Well, the answer to that is that you get what you ask for. The utility function specifies some distribution of counterfactuals; the training procedure involves some amount of training in response to various different counterfactuals. These counterfactuals will, purely by coincidence, sometimes generate something that "looks like" the humans reacted to the AI, when really the counterfactual just happened to be switched at the same time as the AI was doing something critical.

If the AI applies the psychological extrapolation rules to these cases, it will lose utility according to the utility function. But the probability that these coincidences happens drops exponentially with the number of coincidences happening in a row; so the utility function won't be affected much if the AI starts being willing to apply the psychological extrapolation after just a handful of coincidences.

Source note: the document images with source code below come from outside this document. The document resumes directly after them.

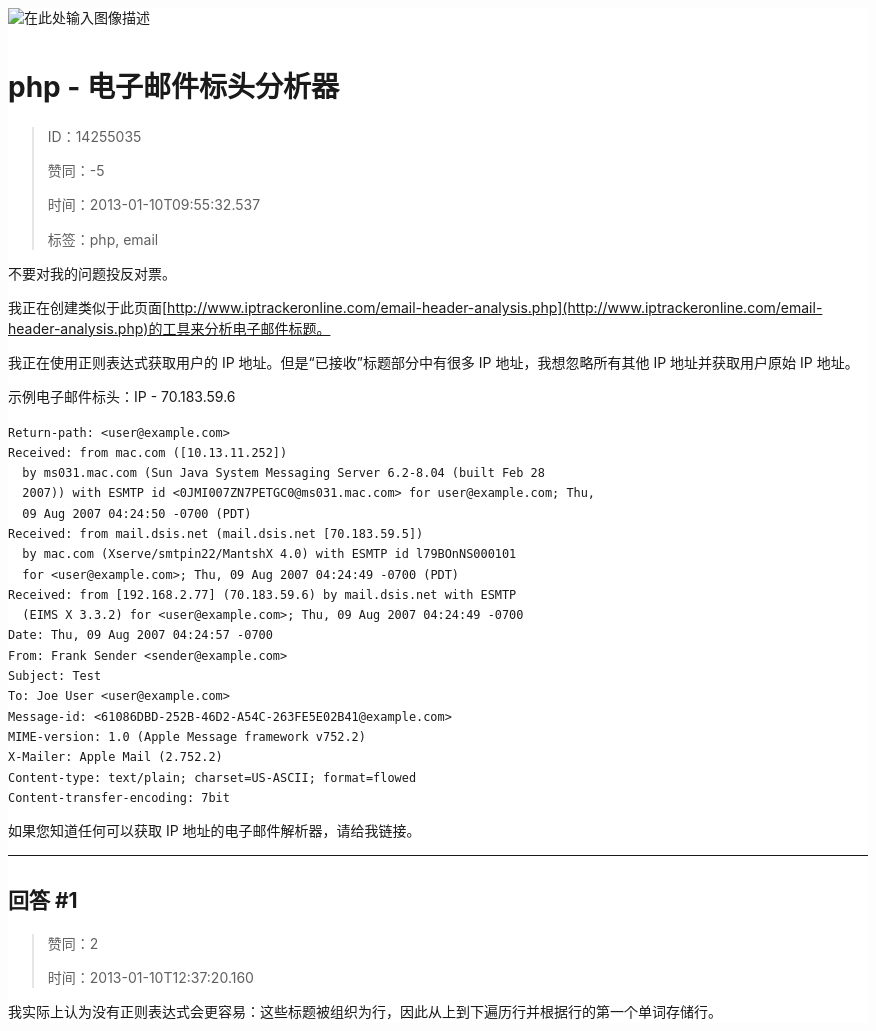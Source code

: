 ![在此处输入图像描述](../Images/647eec03cd9f21f4c443e7809e4450b3.png)

# php - 电子邮件标头分析器

> ID：14255035
> 
> 赞同：-5
> 
> 时间：2013-01-10T09:55:32.537
> 
> 标签：php, email

不要对我的问题投反对票。

我正在创建类似于此页面[http://www.iptrackeronline.com/email-header-analysis.php](http://www.iptrackeronline.com/email-header-analysis.php)的工具来分析电子邮件标题。

我正在使用正则表达式获取用户的 IP 地址。但是“已接收”标题部分中有很多 IP 地址，我想忽略所有其他 IP 地址并获取用户原始 IP 地址。

示例电子邮件标头：IP - 70.183.59.6

```
Return-path: <user@example.com>
Received: from mac.com ([10.13.11.252])
  by ms031.mac.com (Sun Java System Messaging Server 6.2-8.04 (built Feb 28
  2007)) with ESMTP id <0JMI007ZN7PETGC0@ms031.mac.com> for user@example.com; Thu,
  09 Aug 2007 04:24:50 -0700 (PDT)
Received: from mail.dsis.net (mail.dsis.net [70.183.59.5])
  by mac.com (Xserve/smtpin22/MantshX 4.0) with ESMTP id l79BOnNS000101
  for <user@example.com>; Thu, 09 Aug 2007 04:24:49 -0700 (PDT)
Received: from [192.168.2.77] (70.183.59.6) by mail.dsis.net with ESMTP
  (EIMS X 3.3.2) for <user@example.com>; Thu, 09 Aug 2007 04:24:49 -0700
Date: Thu, 09 Aug 2007 04:24:57 -0700
From: Frank Sender <sender@example.com>
Subject: Test
To: Joe User <user@example.com>
Message-id: <61086DBD-252B-46D2-A54C-263FE5E02B41@example.com>
MIME-version: 1.0 (Apple Message framework v752.2)
X-Mailer: Apple Mail (2.752.2)
Content-type: text/plain; charset=US-ASCII; format=flowed
Content-transfer-encoding: 7bit 
```

如果您知道任何可以获取 IP 地址的电子邮件解析器，请给我链接。

* * *

## 回答 #1

> 赞同：2
> 
> 时间：2013-01-10T12:37:20.160

我实际上认为没有正则表达式会更容易：这些标题被组织为行，因此从上到下遍历行并根据行的第一个单词存储行。
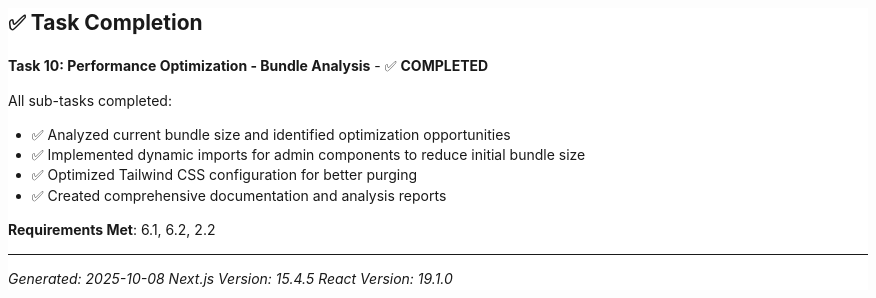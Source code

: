 
## ✅ Task Completion

**Task 10: Performance Optimization - Bundle Analysis** - ✅ **COMPLETED**

All sub-tasks completed:
- ✅ Analyzed current bundle size and identified optimization opportunities
- ✅ Implemented dynamic imports for admin components to reduce initial bundle size
- ✅ Optimized Tailwind CSS configuration for better purging
- ✅ Created comprehensive documentation and analysis reports

**Requirements Met**: 6.1, 6.2, 2.2

---

*Generated: 2025-10-08*
*Next.js Version: 15.4.5*
*React Version: 19.1.0*
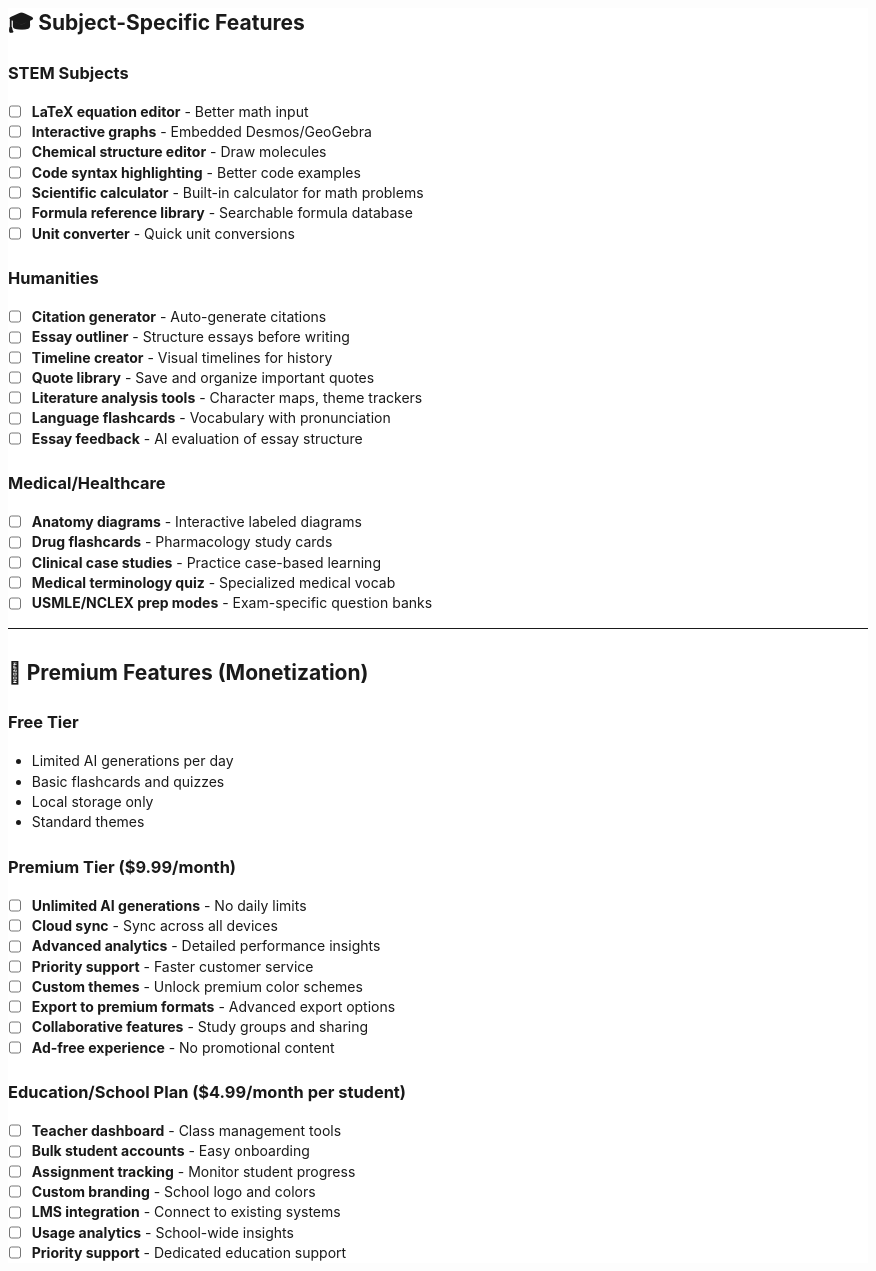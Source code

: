 
## 🎓 Subject-Specific Features

### STEM Subjects
- [ ] **LaTeX equation editor** - Better math input
- [ ] **Interactive graphs** - Embedded Desmos/GeoGebra
- [ ] **Chemical structure editor** - Draw molecules
- [ ] **Code syntax highlighting** - Better code examples
- [ ] **Scientific calculator** - Built-in calculator for math problems
- [ ] **Formula reference library** - Searchable formula database
- [ ] **Unit converter** - Quick unit conversions

### Humanities
- [ ] **Citation generator** - Auto-generate citations
- [ ] **Essay outliner** - Structure essays before writing
- [ ] **Timeline creator** - Visual timelines for history
- [ ] **Quote library** - Save and organize important quotes
- [ ] **Literature analysis tools** - Character maps, theme trackers
- [ ] **Language flashcards** - Vocabulary with pronunciation
- [ ] **Essay feedback** - AI evaluation of essay structure

### Medical/Healthcare
- [ ] **Anatomy diagrams** - Interactive labeled diagrams
- [ ] **Drug flashcards** - Pharmacology study cards
- [ ] **Clinical case studies** - Practice case-based learning
- [ ] **Medical terminology quiz** - Specialized medical vocab
- [ ] **USMLE/NCLEX prep modes** - Exam-specific question banks

---

## 🌟 Premium Features (Monetization)

### Free Tier
- Limited AI generations per day
- Basic flashcards and quizzes
- Local storage only
- Standard themes

### Premium Tier ($9.99/month)
- [ ] **Unlimited AI generations** - No daily limits
- [ ] **Cloud sync** - Sync across all devices
- [ ] **Advanced analytics** - Detailed performance insights
- [ ] **Priority support** - Faster customer service
- [ ] **Custom themes** - Unlock premium color schemes
- [ ] **Export to premium formats** - Advanced export options
- [ ] **Collaborative features** - Study groups and sharing
- [ ] **Ad-free experience** - No promotional content

### Education/School Plan ($4.99/month per student)
- [ ] **Teacher dashboard** - Class management tools
- [ ] **Bulk student accounts** - Easy onboarding
- [ ] **Assignment tracking** - Monitor student progress
- [ ] **Custom branding** - School logo and colors
- [ ] **LMS integration** - Connect to existing systems
- [ ] **Usage analytics** - School-wide insights
- [ ] **Priority support** - Dedicated education support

We can abstract this to a more general rule: Whenever the loss function works over a distribution of possibilities, these possibilities should have the same statistical properties as the possibility that actually happens; the possibility that actually happens should not involve astronomical coincidences, as otherwise the trained AI could just act completely differently in reality from what was intended with the loss.

Conclusion

Again I don't think this is a problem with the stop button. At least, not necessarily - I made it easier for myself by reducing the stop button to a 1-bit problem, where as soon as there was an indication that someone wanted to shut it down, it should get shut down, even if the person changed their mind. This is probably fine for a stop button under some conditions.

But once you get even slightly beyond that, you quickly run into cases where you want continuous control, multiple bits of information, etc., and under those conditions my approach gets exponentially worse.

At least unless there's a solution to this. I've considered various possibilities, e.g.

  • One could give an AI utility for how well it performs in the worst case, over all the counterfactuals, rather than on average over the entire distribution. But "worst cases" seem to likely be extreme and unhelpful, so that doesn't seem like a good idea to me.
  • One could try to push the counterfactuals closer to the real world. But most approaches for this end up decreasing the degree to which the counterfactuals are applied to human behavior (since the AI tends to need to control the timing of human reactions in order for the reactions to be realistic), which in my opinion is an absolute no-go, as it makes the counterfactuals less pure. (I would not recommend using only partial counterfactuals that still allow the AI some control, since it seems extremely brittle to me.)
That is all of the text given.